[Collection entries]
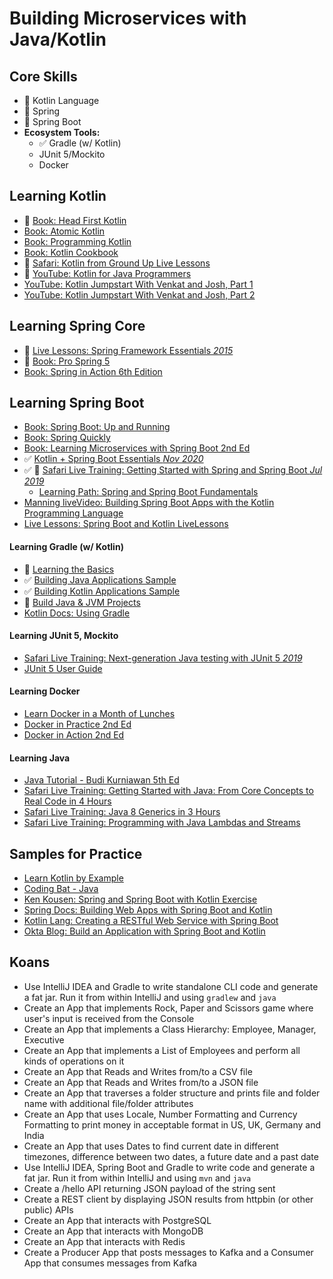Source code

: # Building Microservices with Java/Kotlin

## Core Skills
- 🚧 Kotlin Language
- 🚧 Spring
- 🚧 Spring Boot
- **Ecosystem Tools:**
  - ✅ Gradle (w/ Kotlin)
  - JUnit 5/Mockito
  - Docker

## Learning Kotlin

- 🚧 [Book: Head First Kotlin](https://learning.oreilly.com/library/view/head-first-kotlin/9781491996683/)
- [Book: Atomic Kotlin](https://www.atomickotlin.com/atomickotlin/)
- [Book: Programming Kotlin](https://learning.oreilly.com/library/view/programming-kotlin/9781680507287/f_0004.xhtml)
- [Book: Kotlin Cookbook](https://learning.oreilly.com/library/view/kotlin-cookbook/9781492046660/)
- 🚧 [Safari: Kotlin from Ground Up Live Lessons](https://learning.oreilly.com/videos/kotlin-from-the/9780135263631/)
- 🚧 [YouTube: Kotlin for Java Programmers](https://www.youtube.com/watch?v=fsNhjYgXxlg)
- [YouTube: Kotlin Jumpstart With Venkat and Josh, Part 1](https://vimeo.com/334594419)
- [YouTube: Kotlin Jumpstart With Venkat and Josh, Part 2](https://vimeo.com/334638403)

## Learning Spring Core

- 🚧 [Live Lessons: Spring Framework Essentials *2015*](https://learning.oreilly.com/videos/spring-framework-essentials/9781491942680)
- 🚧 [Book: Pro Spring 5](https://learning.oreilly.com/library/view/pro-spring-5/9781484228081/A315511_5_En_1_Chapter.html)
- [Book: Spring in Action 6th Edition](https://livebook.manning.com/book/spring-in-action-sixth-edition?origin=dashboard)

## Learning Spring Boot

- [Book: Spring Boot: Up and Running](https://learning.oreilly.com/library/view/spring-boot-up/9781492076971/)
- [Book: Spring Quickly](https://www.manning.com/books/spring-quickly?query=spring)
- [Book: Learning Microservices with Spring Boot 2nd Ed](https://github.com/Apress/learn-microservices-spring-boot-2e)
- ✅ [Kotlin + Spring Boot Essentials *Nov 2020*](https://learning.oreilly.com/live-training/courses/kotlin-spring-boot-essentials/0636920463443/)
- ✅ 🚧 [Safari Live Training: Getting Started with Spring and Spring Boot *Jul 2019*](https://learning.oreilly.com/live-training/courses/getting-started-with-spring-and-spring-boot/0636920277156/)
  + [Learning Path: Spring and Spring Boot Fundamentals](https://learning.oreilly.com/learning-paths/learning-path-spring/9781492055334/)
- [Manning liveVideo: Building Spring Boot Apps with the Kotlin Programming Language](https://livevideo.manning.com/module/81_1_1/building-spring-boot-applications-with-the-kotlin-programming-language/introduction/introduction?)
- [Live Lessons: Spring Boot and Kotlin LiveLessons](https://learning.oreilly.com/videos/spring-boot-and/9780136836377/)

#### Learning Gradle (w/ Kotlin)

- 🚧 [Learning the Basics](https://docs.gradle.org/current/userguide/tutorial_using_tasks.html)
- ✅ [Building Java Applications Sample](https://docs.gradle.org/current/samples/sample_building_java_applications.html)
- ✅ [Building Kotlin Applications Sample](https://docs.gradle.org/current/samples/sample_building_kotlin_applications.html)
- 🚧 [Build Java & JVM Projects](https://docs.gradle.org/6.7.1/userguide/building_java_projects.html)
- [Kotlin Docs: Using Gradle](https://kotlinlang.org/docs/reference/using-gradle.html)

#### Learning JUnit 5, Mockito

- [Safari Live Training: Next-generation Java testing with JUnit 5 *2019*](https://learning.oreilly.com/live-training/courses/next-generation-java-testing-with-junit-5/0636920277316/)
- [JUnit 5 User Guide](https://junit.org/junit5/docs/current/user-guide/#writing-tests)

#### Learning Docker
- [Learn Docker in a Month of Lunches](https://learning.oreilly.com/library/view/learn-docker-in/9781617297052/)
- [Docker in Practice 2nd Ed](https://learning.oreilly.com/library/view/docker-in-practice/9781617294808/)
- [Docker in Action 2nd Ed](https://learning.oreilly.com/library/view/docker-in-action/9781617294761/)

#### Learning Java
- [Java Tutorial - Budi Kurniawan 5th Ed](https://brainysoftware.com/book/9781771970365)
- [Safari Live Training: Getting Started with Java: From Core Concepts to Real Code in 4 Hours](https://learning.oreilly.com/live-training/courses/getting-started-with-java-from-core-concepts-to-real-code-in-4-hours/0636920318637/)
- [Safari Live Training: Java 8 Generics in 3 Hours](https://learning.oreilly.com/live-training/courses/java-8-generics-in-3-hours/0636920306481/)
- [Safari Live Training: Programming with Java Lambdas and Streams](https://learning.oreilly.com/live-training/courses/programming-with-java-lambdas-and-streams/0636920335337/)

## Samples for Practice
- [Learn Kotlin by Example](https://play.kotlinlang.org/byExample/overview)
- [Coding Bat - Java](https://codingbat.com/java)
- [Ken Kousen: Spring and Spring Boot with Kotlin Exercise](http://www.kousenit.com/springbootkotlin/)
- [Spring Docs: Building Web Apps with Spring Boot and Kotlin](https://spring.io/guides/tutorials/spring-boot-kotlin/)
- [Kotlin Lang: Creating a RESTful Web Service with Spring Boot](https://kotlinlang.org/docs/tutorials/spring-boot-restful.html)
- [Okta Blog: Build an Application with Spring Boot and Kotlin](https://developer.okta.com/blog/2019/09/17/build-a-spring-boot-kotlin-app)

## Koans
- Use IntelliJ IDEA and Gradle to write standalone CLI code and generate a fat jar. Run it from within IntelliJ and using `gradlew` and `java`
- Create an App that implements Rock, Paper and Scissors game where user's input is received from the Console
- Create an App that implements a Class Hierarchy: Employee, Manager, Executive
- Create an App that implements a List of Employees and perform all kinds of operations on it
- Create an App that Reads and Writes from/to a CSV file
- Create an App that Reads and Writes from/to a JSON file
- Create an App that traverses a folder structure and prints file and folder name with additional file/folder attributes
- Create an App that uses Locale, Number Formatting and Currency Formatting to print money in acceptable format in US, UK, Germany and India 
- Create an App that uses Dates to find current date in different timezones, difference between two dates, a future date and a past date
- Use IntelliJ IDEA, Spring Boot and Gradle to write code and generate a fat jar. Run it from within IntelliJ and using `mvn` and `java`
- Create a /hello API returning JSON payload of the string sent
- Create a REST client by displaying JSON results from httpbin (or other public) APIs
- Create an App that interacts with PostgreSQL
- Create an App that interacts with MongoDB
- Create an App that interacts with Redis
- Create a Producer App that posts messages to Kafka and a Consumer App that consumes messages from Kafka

* [WHAT IS NEEDED]
Set down exactly the lines running from the beginning of the entries above to the line that contains "- 🚧 [YouTube: Kotlin", including both, and leave out pictures.

* [WRITTEN REPLY]
Source code

: # Building Microservices with Java/Kotlin

## Core Skills
- 🚧 Kotlin Language
- 🚧 Spring
- 🚧 Spring Boot
- **Ecosystem Tools:**
  - ✅ Gradle (w/ Kotlin)
  - JUnit 5/Mockito
  - Docker

## Learning Kotlin

- 🚧 [Book: Head First Kotlin](https://learning.oreilly.com/library/view/head-first-kotlin/9781491996683/)
- [Book: Atomic Kotlin](https://www.atomickotlin.com/atomickotlin/)
- [Book: Programming Kotlin](https://learning.oreilly.com/library/view/programming-kotlin/9781680507287/f_0004.xhtml)
- [Book: Kotlin Cookbook](https://learning.oreilly.com/library/view/kotlin-cookbook/9781492046660/)
- 🚧 [Safari: Kotlin from Ground Up Live Lessons](https://learning.oreilly.com/videos/kotlin-from-the/9780135263631/)
- 🚧 [YouTube: Kotlin for Java Programmers](https://www.youtube.com/watch?v=fsNhjYgXxlg)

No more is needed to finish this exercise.